What can we make of all this? Here is my incredibly simple story: the government needs to win elections next year. It is broke. It doesn’t have the cash to hand out goodies. Scarcity is hurting the government. Inflation does not seem to be hurting the government as much as scarcity. It is unpopular. They are burning the midnight oil, using all the reserves they can to patch up the economy in the next few months. The sale of Citgo sounds like a way of shoring up foreign reserves ahead of the elections, although they continue to talk it down. There is no political capital for implementing a broad adjustment package, so they will continue to muddle through. The exchange rate manguangua will remain. Gas prices will probably not adjust in the near future.

Am I wrong? We’re all blind mice in this, so your guess is as good as mine. Will the government’spostponement of tough decisions work? I don’t see how. Will we avoid default on our foreign debt or hyperinflation? These signals are suggesting it’s less likely than a few months ago.

We had an intense discussion on the blog about whether the government was going to adjust its economic policies.

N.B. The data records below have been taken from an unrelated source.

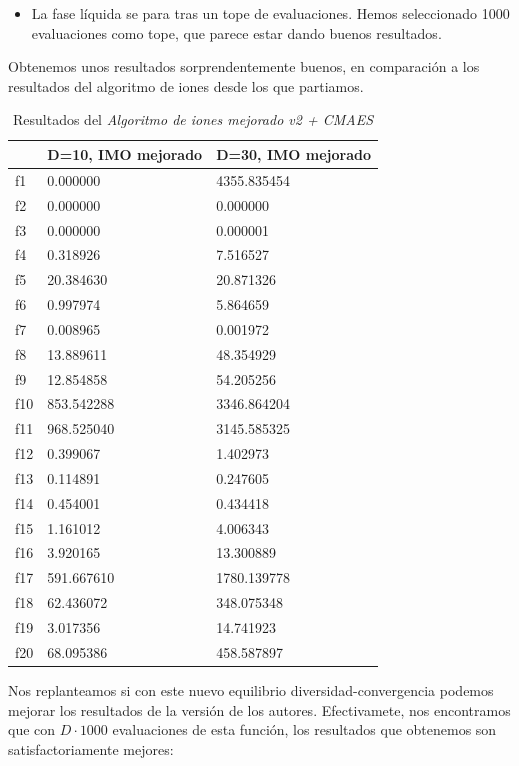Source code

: \documentclass[a4paper,11pt]{article}
\begin{document}
\begin{itemize}
\begin{itemize}
  \item La fase líquida se para tras un tope de evaluaciones. Hemos seleccionado 1000 evaluaciones como tope, que parece
  estar dando buenos resultados.
 \end{itemize}
 
  Obtenemos unos resultados sorprendentemente buenos, en comparación a los resultados del
 algoritmo de iones desde los que partiamos. 
 
  \begin{table}[H]	
  \caption{Resultados del \textit{Algoritmo de iones mejorado v2 + CMAES}}
  \centering
  \begin{tabular}{|l|l|l|}
  \hline
  & \textbf{D=10, IMO mejorado} & \textbf{D=30, IMO mejorado} \\ \hline
  f1 &  0.000000 &  4355.835454 \\ \hline
  f2 &  0.000000 &  0.000000 \\ \hline
  f3 &  0.000000 &  0.000001 \\ \hline
  f4 &  0.318926 &  7.516527 \\ \hline
  f5 &  20.384630 &  20.871326 \\ \hline
  f6 &  0.997974 &  5.864659 \\ \hline
  f7 &  0.008965 &  0.001972 \\ \hline
  f8 &  13.889611 &  48.354929 \\ \hline
  f9 &  12.854858 &  54.205256 \\ \hline
  f10 &  853.542288 &  3346.864204 \\ \hline
  f11 &  968.525040 &  3145.585325 \\ \hline
  f12 &  0.399067 &  1.402973 \\ \hline
  f13 &  0.114891 &  0.247605 \\ \hline
  f14 &  0.454001 &  0.434418 \\ \hline
  f15 &  1.161012 &  4.006343 \\ \hline
  f16 &  3.920165 &  13.300889 \\ \hline
  f17 &  591.667610 &  1780.139778 \\ \hline
  f18 &  62.436072 &  348.075348 \\ \hline
  f19 &  3.017356 &  14.741923 \\ \hline
  f20 &  68.095386 &  458.587897 \\ \hline
  \end{tabular}
  \end{table}
  
  Nos replanteamos si con este nuevo equilibrio diversidad-convergencia podemos mejorar los resultados de la versión de los autores.
  Efectivamete, nos encontramos que con $D\cdot 1000$ evaluaciones de esta función, los resultados que obtenemos son satisfactoriamente
  mejores:
  

\end{itemize}
\end{document}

It seems as though a sensible “cleaning up” of the country’s distortions is increasingly unlikely.

49 thoughts on “The stillborn adjustment?

  1. I think the most interesting question is this: how come Rafael Ramírez, vice-president for the economy, energy minister, chairman of PDVSA, the man with his hands on 97 of every hundred dollars that enters the economy CAN’T do what he’s been telling us for months is ESSENTIAL? He can’t unify the exchange rate, can’t put up the price of gasoline, can’t stop the central bank printing money to finance the company he runs. And he can’t even tell us WHEN he might be able to do the few, pathetic things he’s now promising.

    Giordani’s gone and the ‘izquierda trasnochada’ wasn’t able to get a hearing at the party congress. There has never been a better time to announce a bunch of unpopular economic measures, and if people take to the streets, well — isn’t that what the national guard is for? So who or what is stopping him? I find it very hard to believe that the senior remaining civilian ‘ultras’ in the cabinet – Jaua and Arreaza – constitute any sort of road block. One sneeze from Maduro and they are out too. It can only be someone with real power. Anyone willing to guess?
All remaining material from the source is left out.